- INSTRUCTIONS FOR THE TASK: Return only the lines of the listing below that run from the line with "générés par l'environnement ." through the line with "Insertion de la", both ends included, exactly as written.

- DATA PROVIDED:
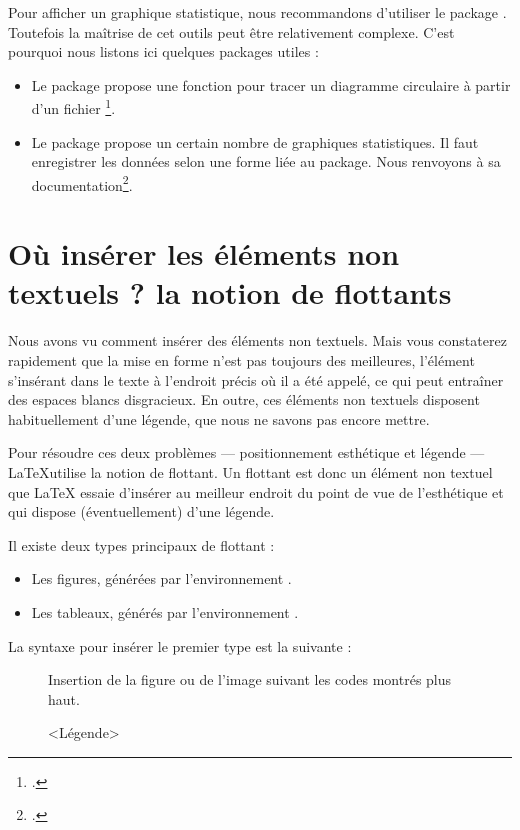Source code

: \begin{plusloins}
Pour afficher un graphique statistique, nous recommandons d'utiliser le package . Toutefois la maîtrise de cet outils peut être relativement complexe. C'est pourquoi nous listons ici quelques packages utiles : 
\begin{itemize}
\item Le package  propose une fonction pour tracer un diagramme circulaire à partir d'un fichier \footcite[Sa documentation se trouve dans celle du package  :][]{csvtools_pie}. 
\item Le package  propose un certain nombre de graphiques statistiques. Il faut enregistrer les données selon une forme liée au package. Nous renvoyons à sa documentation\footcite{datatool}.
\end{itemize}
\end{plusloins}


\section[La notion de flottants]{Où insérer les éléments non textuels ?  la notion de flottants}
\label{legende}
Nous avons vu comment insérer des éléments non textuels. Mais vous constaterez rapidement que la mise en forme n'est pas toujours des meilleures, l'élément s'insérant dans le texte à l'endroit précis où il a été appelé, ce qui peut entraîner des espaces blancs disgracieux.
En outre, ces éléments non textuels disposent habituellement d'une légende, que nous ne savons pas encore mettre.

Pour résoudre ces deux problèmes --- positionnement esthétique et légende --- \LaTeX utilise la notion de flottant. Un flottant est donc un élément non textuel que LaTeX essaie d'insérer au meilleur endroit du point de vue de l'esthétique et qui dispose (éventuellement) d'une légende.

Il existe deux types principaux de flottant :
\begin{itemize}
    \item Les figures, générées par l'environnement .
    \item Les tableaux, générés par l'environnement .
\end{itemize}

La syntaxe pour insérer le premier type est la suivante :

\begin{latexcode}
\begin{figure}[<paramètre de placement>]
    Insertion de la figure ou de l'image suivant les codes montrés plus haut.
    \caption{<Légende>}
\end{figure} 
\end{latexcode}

...

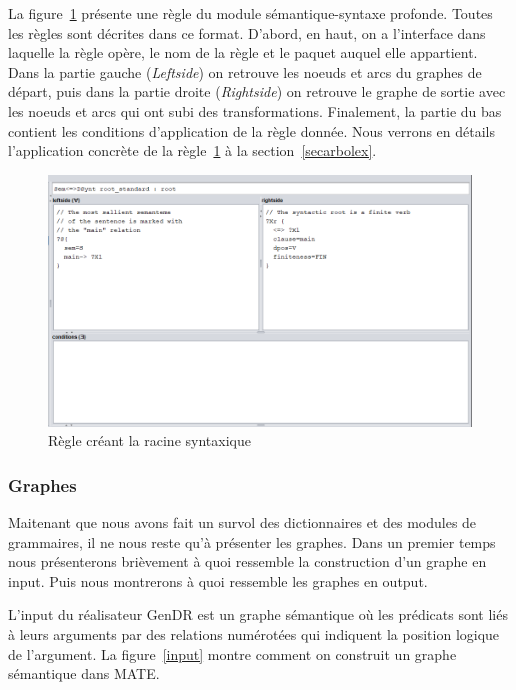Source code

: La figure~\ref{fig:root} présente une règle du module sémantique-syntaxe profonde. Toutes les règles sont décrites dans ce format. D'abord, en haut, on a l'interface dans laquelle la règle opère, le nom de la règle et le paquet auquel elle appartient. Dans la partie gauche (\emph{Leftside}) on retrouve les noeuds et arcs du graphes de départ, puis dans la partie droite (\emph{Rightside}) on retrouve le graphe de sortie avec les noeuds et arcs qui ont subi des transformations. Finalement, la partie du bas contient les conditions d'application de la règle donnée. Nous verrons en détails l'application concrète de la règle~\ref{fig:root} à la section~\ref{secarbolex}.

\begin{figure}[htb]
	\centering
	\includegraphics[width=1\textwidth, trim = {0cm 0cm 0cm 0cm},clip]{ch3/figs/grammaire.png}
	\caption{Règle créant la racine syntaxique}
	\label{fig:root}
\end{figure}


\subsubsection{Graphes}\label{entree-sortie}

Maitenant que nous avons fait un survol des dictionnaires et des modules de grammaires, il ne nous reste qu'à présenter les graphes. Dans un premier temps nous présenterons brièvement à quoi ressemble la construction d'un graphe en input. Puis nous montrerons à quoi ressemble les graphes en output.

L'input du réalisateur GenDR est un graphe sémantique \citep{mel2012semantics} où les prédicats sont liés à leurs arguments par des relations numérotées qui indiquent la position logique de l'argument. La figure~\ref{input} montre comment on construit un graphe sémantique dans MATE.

- RESPONSE TO THE TASK:
    \item Les tableaux, générés par l'environnement .
\end{itemize}

La syntaxe pour insérer le premier type est la suivante :

\begin{latexcode}
\begin{figure}[<paramètre de placement>]
    Insertion de la figure ou de l'image suivant les codes montrés plus haut.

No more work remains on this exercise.